◆ **GIVEN DATA**:

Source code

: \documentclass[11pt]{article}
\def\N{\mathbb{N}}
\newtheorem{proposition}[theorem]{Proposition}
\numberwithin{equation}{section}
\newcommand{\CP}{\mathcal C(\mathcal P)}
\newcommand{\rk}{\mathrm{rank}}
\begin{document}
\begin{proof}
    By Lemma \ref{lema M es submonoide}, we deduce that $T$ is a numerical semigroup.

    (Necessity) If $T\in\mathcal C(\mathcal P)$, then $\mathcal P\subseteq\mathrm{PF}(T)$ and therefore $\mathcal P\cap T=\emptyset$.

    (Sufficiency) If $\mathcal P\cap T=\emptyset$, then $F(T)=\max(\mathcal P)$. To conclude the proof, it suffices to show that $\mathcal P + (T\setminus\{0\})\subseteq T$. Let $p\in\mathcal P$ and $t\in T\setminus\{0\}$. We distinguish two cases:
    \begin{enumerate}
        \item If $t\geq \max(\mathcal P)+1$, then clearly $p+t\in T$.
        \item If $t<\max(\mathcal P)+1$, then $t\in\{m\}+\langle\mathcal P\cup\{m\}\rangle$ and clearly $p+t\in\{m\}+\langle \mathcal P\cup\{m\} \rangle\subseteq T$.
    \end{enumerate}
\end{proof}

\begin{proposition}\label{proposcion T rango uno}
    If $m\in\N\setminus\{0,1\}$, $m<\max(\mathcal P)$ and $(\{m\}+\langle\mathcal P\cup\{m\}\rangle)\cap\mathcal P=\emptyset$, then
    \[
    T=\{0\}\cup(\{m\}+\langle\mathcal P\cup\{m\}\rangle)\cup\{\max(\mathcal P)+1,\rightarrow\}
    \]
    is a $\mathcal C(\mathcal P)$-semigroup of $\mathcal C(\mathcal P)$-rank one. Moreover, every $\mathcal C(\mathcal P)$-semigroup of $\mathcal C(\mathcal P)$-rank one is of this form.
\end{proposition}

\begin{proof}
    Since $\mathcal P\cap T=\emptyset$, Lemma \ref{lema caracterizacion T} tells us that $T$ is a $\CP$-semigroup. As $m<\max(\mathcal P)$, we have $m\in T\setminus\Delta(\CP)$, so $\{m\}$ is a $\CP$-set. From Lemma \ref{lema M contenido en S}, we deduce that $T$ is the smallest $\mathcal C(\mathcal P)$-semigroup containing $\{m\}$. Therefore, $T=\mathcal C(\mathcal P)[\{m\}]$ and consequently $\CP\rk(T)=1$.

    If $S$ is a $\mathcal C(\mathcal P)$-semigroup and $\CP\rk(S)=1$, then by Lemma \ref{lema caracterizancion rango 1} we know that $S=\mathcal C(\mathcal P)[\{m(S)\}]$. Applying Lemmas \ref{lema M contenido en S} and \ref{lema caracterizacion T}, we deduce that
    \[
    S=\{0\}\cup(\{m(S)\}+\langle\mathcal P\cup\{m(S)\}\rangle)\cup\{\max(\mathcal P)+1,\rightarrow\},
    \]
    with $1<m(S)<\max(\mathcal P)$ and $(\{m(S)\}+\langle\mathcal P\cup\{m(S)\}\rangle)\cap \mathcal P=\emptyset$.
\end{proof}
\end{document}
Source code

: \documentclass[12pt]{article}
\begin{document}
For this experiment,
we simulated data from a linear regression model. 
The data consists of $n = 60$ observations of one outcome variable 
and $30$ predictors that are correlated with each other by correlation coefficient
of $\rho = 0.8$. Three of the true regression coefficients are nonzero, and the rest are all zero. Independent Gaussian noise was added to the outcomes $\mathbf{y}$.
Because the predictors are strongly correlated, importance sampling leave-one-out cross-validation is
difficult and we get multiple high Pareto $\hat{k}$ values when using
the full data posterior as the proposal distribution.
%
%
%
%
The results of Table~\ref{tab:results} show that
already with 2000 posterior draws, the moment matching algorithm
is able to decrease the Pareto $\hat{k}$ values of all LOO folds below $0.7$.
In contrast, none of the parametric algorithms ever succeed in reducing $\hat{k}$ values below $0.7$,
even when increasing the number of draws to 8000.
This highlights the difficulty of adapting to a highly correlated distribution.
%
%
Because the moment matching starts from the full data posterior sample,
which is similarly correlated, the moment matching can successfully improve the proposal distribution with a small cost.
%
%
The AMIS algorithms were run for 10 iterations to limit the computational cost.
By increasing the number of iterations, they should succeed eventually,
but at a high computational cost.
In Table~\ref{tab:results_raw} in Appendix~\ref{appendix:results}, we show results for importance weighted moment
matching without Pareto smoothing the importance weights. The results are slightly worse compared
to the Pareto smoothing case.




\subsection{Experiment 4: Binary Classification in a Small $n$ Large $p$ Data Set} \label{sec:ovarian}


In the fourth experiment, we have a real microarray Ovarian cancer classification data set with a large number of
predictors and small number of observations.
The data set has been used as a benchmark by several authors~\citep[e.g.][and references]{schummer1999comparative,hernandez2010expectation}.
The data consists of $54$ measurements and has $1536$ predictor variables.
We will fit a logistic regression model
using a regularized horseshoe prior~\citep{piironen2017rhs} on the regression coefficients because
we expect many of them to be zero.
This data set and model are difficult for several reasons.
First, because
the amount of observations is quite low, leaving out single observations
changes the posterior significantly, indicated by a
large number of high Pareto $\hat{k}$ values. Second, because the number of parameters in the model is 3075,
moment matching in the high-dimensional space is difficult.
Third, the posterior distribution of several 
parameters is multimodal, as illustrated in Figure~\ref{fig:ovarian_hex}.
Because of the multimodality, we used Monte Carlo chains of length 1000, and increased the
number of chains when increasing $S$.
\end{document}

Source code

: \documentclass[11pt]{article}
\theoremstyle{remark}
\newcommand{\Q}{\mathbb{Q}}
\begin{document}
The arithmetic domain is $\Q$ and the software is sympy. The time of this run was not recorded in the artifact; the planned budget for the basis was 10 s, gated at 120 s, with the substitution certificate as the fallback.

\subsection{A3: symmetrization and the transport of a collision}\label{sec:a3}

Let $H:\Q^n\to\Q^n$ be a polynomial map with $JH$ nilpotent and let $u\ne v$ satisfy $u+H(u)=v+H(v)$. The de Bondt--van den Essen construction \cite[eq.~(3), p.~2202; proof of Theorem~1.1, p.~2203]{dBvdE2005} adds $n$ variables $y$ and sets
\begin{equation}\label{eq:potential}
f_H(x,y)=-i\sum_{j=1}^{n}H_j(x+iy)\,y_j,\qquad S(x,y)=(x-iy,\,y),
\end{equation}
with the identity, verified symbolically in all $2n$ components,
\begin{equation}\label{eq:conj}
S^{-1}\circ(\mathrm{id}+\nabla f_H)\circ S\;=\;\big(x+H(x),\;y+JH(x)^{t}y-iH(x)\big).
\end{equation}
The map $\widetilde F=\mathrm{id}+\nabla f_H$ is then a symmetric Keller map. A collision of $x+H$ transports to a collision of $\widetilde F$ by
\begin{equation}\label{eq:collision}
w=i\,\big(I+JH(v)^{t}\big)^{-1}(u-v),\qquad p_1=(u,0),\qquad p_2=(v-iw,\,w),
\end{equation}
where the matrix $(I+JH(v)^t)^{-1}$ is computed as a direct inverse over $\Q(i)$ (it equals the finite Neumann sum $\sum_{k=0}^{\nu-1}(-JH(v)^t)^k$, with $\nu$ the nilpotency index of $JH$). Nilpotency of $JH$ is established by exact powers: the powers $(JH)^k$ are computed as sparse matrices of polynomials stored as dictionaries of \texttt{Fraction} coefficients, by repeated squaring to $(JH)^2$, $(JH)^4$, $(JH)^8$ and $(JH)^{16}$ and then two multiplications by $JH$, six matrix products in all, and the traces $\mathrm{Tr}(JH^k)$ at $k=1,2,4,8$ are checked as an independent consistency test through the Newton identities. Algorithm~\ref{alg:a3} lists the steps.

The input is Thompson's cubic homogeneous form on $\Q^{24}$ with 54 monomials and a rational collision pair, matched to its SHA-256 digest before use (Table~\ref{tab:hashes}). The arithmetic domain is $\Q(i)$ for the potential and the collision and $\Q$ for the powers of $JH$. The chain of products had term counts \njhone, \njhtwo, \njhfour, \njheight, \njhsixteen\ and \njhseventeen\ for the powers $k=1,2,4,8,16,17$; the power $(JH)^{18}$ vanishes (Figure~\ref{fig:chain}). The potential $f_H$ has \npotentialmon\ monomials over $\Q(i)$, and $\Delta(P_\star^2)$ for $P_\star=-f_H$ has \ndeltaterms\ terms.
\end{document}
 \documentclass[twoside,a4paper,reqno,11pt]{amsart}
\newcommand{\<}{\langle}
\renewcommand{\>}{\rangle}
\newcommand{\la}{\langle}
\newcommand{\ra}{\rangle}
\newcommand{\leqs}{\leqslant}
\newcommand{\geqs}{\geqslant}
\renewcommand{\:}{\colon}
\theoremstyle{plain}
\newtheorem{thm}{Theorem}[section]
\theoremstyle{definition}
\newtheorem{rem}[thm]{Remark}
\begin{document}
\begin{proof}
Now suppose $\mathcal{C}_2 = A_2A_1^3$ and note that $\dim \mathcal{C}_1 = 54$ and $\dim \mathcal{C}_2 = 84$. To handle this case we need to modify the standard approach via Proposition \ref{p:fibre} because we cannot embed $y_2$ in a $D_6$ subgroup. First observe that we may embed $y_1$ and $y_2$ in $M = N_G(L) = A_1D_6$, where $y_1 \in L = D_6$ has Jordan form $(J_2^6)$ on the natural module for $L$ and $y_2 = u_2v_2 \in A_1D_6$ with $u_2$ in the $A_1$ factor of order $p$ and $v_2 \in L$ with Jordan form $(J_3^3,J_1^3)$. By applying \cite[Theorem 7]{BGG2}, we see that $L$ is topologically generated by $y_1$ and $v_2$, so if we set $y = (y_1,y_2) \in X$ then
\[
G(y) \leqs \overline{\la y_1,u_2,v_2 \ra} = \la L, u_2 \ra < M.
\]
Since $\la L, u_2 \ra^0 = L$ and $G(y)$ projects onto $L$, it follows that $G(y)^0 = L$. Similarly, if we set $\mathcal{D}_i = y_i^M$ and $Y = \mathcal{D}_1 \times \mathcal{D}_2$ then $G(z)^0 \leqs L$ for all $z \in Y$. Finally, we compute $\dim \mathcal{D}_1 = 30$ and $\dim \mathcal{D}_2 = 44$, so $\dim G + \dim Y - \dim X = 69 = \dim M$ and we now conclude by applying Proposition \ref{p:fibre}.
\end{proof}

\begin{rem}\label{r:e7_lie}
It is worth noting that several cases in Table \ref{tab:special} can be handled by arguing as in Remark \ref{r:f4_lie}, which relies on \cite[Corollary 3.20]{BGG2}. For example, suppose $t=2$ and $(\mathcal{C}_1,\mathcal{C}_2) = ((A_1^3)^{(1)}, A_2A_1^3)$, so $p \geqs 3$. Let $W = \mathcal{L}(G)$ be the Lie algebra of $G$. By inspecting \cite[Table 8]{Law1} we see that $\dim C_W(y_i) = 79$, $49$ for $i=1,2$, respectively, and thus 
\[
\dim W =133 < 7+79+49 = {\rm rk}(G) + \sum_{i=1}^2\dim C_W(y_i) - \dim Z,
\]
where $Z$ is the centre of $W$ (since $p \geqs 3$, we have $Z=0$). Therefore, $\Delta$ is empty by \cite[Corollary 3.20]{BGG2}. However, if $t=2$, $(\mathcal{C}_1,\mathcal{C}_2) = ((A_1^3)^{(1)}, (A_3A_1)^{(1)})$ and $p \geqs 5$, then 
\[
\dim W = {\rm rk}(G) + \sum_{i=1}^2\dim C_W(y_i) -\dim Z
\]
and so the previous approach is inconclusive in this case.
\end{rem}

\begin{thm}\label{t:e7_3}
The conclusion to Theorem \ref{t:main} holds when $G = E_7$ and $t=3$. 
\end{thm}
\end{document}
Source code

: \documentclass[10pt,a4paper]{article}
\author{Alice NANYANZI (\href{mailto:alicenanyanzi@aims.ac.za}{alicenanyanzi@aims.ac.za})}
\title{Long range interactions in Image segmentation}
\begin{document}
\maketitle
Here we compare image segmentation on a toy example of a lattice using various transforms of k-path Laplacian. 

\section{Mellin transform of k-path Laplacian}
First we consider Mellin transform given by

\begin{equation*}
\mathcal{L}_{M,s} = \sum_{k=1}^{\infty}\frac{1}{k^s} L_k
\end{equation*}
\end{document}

◆ **DIRECTIONS FOR THIS TASK**: Needed here are the exact lines from the start of the material through the line that contains "Since $\mathcal P\cap", and no others.

◆ **YOUR SOLUTION**:
Source code

: \documentclass[11pt]{article}
\def\N{\mathbb{N}}
\newtheorem{proposition}[theorem]{Proposition}
\numberwithin{equation}{section}
\newcommand{\CP}{\mathcal C(\mathcal P)}
\newcommand{\rk}{\mathrm{rank}}
\begin{document}
\begin{proof}
    By Lemma \ref{lema M es submonoide}, we deduce that $T$ is a numerical semigroup.

    (Necessity) If $T\in\mathcal C(\mathcal P)$, then $\mathcal P\subseteq\mathrm{PF}(T)$ and therefore $\mathcal P\cap T=\emptyset$.

    (Sufficiency) If $\mathcal P\cap T=\emptyset$, then $F(T)=\max(\mathcal P)$. To conclude the proof, it suffices to show that $\mathcal P + (T\setminus\{0\})\subseteq T$. Let $p\in\mathcal P$ and $t\in T\setminus\{0\}$. We distinguish two cases:
    \begin{enumerate}
        \item If $t\geq \max(\mathcal P)+1$, then clearly $p+t\in T$.
        \item If $t<\max(\mathcal P)+1$, then $t\in\{m\}+\langle\mathcal P\cup\{m\}\rangle$ and clearly $p+t\in\{m\}+\langle \mathcal P\cup\{m\} \rangle\subseteq T$.
    \end{enumerate}
\end{proof}

\begin{proposition}\label{proposcion T rango uno}
    If $m\in\N\setminus\{0,1\}$, $m<\max(\mathcal P)$ and $(\{m\}+\langle\mathcal P\cup\{m\}\rangle)\cap\mathcal P=\emptyset$, then
    \[
    T=\{0\}\cup(\{m\}+\langle\mathcal P\cup\{m\}\rangle)\cup\{\max(\mathcal P)+1,\rightarrow\}
    \]
    is a $\mathcal C(\mathcal P)$-semigroup of $\mathcal C(\mathcal P)$-rank one. Moreover, every $\mathcal C(\mathcal P)$-semigroup of $\mathcal C(\mathcal P)$-rank one is of this form.
\end{proposition}

\begin{proof}
    Since $\mathcal P\cap T=\emptyset$, Lemma \ref{lema caracterizacion T} tells us that $T$ is a $\CP$-semigroup. As $m<\max(\mathcal P)$, we have $m\in T\setminus\Delta(\CP)$, so $\{m\}$ is a $\CP$-set. From Lemma \ref{lema M contenido en S}, we deduce that $T$ is the smallest $\mathcal C(\mathcal P)$-semigroup containing $\{m\}$. Therefore, $T=\mathcal C(\mathcal P)[\{m\}]$ and consequently $\CP\rk(T)=1$.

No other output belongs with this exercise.